Enhancing Pediatric Decision-Making: Australian Law Allows Children to Complete Advanced Directives

It always interesting to see how different countries handle pediatric decision-making in health care. For example, Australia now has shifted more towards respecting minors’ autonomy with its recent legislation. I first heard about this law during the Legal Update at the American Society of Bioethics and Humanities Annual Meeting this past October. The new law in Victoria, Australia coming into effect in March 2018 will require physicians to honor advanced directives written by children. Any child with capacity will be allowed to write their own advanced directives. There is no age limit as for who can write an advanced directive. The advanced directives must still be signed and witnessed, like adult advanced directives, and one of the witnesses must be a medical practitioner who must certify the person appears to have decision-making capacity and understands the effect of statements made.

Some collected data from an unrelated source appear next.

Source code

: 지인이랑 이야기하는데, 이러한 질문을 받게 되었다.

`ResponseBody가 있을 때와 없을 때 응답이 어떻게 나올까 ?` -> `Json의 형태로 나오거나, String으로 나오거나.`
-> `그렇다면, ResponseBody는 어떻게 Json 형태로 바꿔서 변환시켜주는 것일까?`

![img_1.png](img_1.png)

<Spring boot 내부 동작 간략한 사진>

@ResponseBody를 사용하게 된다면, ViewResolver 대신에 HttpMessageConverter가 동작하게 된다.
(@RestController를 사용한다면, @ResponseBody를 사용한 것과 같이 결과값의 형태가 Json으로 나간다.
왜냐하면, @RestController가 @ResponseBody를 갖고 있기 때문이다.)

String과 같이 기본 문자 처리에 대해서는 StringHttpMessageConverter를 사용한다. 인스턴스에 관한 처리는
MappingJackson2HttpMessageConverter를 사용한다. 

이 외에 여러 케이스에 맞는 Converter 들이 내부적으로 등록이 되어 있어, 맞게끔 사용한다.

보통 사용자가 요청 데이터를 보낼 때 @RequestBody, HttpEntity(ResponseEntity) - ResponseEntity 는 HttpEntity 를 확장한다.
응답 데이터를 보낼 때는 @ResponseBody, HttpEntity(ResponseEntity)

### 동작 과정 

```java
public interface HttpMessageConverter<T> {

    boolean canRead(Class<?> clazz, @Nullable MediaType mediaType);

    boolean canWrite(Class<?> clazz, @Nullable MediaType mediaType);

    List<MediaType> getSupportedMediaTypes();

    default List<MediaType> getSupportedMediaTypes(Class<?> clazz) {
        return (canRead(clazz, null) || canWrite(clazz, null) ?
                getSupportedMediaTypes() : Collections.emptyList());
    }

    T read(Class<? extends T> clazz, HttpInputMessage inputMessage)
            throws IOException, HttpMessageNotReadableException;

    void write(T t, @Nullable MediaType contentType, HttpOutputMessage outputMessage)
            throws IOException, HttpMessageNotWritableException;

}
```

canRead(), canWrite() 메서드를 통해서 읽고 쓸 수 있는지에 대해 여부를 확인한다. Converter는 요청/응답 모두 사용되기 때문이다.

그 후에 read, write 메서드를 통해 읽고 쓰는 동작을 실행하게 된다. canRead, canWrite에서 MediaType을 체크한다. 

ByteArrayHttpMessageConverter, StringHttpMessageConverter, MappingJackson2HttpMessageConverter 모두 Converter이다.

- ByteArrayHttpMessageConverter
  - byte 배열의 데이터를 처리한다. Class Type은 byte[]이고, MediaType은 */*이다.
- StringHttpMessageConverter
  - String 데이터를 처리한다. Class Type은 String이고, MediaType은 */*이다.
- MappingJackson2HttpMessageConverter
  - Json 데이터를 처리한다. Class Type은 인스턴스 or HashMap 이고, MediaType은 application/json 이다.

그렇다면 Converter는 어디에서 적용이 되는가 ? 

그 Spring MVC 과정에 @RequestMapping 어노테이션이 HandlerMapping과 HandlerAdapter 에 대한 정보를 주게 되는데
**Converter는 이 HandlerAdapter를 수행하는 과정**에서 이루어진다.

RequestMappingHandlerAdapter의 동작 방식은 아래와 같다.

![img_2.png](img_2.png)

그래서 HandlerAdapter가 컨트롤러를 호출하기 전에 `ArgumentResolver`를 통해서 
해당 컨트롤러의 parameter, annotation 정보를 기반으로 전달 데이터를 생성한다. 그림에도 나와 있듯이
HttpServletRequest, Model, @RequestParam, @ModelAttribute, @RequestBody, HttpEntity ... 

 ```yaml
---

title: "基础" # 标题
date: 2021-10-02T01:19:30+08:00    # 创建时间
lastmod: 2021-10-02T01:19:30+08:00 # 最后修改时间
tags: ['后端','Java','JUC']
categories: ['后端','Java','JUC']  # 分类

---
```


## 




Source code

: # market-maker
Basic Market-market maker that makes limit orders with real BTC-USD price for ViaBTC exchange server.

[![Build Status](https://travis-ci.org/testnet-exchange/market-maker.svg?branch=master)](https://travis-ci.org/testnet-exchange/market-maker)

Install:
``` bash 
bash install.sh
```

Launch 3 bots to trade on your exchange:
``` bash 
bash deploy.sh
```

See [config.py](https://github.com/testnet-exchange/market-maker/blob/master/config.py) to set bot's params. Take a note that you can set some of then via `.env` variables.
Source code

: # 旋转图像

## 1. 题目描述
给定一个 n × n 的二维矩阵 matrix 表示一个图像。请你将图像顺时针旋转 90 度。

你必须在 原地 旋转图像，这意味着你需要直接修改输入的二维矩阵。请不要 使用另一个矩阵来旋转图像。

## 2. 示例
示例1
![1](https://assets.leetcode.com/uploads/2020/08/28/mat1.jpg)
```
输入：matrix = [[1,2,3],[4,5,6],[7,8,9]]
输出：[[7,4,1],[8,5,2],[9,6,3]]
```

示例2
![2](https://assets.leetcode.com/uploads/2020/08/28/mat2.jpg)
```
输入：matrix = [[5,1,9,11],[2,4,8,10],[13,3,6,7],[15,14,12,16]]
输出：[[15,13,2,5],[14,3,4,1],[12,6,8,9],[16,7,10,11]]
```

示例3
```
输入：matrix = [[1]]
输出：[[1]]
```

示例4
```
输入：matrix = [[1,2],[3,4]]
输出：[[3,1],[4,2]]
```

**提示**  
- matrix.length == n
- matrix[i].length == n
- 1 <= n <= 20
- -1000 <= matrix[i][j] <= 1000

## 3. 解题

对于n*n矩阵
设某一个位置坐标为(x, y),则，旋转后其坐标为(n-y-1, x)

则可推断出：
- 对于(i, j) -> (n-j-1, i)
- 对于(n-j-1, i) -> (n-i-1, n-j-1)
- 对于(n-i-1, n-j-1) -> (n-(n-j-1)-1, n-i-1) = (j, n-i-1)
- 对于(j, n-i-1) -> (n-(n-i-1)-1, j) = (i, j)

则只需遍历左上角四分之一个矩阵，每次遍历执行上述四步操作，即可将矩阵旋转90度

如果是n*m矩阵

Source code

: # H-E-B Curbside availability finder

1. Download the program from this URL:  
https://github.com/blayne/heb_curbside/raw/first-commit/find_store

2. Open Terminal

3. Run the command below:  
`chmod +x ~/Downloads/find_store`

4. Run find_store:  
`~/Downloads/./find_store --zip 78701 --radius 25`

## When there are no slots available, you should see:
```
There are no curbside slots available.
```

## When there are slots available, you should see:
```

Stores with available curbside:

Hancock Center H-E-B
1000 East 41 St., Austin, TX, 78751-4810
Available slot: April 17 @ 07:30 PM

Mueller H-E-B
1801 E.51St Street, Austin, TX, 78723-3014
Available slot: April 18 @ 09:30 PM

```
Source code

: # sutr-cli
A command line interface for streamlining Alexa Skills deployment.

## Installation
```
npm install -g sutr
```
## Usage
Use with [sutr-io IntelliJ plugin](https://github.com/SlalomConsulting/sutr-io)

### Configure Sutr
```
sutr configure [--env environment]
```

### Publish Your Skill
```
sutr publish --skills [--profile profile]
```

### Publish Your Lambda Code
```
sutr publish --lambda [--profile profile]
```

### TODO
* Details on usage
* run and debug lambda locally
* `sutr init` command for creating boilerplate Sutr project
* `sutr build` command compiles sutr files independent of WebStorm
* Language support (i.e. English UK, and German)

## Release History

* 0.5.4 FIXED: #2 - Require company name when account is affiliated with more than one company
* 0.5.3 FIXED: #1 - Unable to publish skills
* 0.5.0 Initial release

This law will in essence create a situation where substituted judgment standard of decision making may become applicable. Traditionally, we use best interests’ standard for decision making in children because they are presumed to lack capacity and therefore can not make valid past preferences. However, if an advanced directive written by a child is valid, then we would have valid preferences and some evidence in order to navigate substituted judgment on behalf on the child patient. This will expand decision-making standards for children as well as avoid concerns of parents not having best interests of the child in mind.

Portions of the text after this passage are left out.